Here’s how Gallo can get his groove back
This story was excerpted from Do-Hyoung Park’s Twins Beat newsletter. To read the full newsletter, click here. And subscribe to get it regularly in your inbox.
As they begin ramping up their Spring Training activity, the Twins hope that much of their upside will come as a result of better health for Kenta Maeda, Tyler Mahle, Alex Kirilloff and Byron Buxton, among others, a key to improving upon their 78-84 finish in 2022.
They’ll also hope to unlock plenty more upside from Joey Gallo as the latest team to take a chance on the strikeout-prone slugger with prodigious power in the hopes of returning him to the All-Star form he showed in his 2017-21 prime.
That work began in earnest over the offseason, when Gallo paid a three-day visit to San Diego to visit Twins hitting coach David Popkins in an effort to gain familiarity and start erasing “bad habits” he developed last season, when he struggled to a .638 OPS with the Dodgers and Yankees. They’ve since continued FaceTiming, talking on the phone and exchanging swing videos every day, Gallo said during TwinsFest, as the relationship has hit the ground running.

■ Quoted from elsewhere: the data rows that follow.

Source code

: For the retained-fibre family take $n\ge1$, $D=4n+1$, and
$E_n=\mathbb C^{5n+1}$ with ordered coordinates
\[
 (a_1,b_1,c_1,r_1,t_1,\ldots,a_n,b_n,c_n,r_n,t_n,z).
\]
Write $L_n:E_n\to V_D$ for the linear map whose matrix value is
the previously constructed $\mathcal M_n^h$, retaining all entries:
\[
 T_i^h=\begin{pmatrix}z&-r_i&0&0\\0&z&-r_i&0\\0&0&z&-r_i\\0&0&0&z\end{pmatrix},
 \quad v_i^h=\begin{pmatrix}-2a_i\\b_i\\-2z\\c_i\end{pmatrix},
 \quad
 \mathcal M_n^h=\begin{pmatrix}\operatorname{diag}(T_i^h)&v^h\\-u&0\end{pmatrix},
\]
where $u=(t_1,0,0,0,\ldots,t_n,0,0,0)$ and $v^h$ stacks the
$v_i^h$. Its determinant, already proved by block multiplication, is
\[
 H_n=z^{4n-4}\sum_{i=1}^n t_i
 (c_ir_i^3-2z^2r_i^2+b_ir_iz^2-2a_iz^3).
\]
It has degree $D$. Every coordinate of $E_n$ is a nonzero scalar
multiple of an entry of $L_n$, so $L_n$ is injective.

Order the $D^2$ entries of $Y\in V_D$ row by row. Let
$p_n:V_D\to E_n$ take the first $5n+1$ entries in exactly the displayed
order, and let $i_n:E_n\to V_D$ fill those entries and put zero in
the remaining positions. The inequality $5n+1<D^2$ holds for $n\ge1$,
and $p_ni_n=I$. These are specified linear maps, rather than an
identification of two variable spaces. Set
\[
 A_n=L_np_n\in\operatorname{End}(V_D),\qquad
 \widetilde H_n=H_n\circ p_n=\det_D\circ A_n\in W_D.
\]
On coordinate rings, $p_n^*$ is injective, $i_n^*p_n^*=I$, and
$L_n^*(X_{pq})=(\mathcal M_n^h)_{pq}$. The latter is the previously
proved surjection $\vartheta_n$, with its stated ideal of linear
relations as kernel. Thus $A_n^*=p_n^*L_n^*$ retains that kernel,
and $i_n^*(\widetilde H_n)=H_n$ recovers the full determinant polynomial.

“I already have a great relationship with him,” Gallo said. “It’s just like talking to a friend now. I think it makes it easier, and you can kind of bounce ideas off each other a little bit. Like I said, he knows his stuff, and I’m getting excited to work with him.”
Gallo is 29 and Popkins is 33, and in fact, Gallo even remembers playing against his new hitting coach when they were in the Minors. That age similarity is something that Gallo appreciates, noting that they can communicate and relate to each other easily. Popkins came highly recommended from Carlos Correa, agent Scott Boras and others -- and Gallo has already come away impressed, long before they begin working together in the clubhouse every day.
The slugger is hoping that relationship -- along with being in one clubhouse through a full season -- will help him reestablish a foothold at the plate during his one-year, $11 million deal that doesn’t pose much risk to Minnesota. It’s a deal the Twins were glad to take because they perceive high upside in Gallo, a longtime target with ties to general manager Thad Levine and bench coach Jayce Tingler.
“Success leaves behind clues, and you're trying to pull out the things he's done in the past that are him and keep him understanding his identity,” Popkins said. “Sometimes, we hitters get so focused on what we can't do that you don't really allow yourself to play to your strengths. It's kind of getting back to who he is. He’s a very dangerous hitter.”
The key is that the Twins aren’t trying to reinvent the wheel here. As recently as 2021, Gallo was an All-Star with 38 homers and a career-best 4.2 WAR, according to Baseball Reference. He was sixth in the Majors with 151 long balls from 2017-21 -- sandwiched between Aaron Judge and Bryce Harper.
Popkins says that the goal in a year is to get Gallo’s swing mechanics to become more stable and repeatable, with the hopes that the contact and pitch recognition will come. The strikeouts will always be a part of Gallo’s game, balanced by his ridiculous power.
They have some ideas, but they’ll continue to flesh those out as they feel out their relationship and trust. As camp begins, they’ve already set a strong foundation for that.
“For him, there is a blueprint in a sense of where we've seen him the most successful, and for him, what feels good,” Popkins said. “But year to year, movements change. There's going to be little alterations you can do to make someone swing a little faster, quicker, or be a little shorter. I'm sure that will be natural as we go on. Some of that is to introduce new things and some of the tools we use, and some of it is building on his foundation of what he's already done.”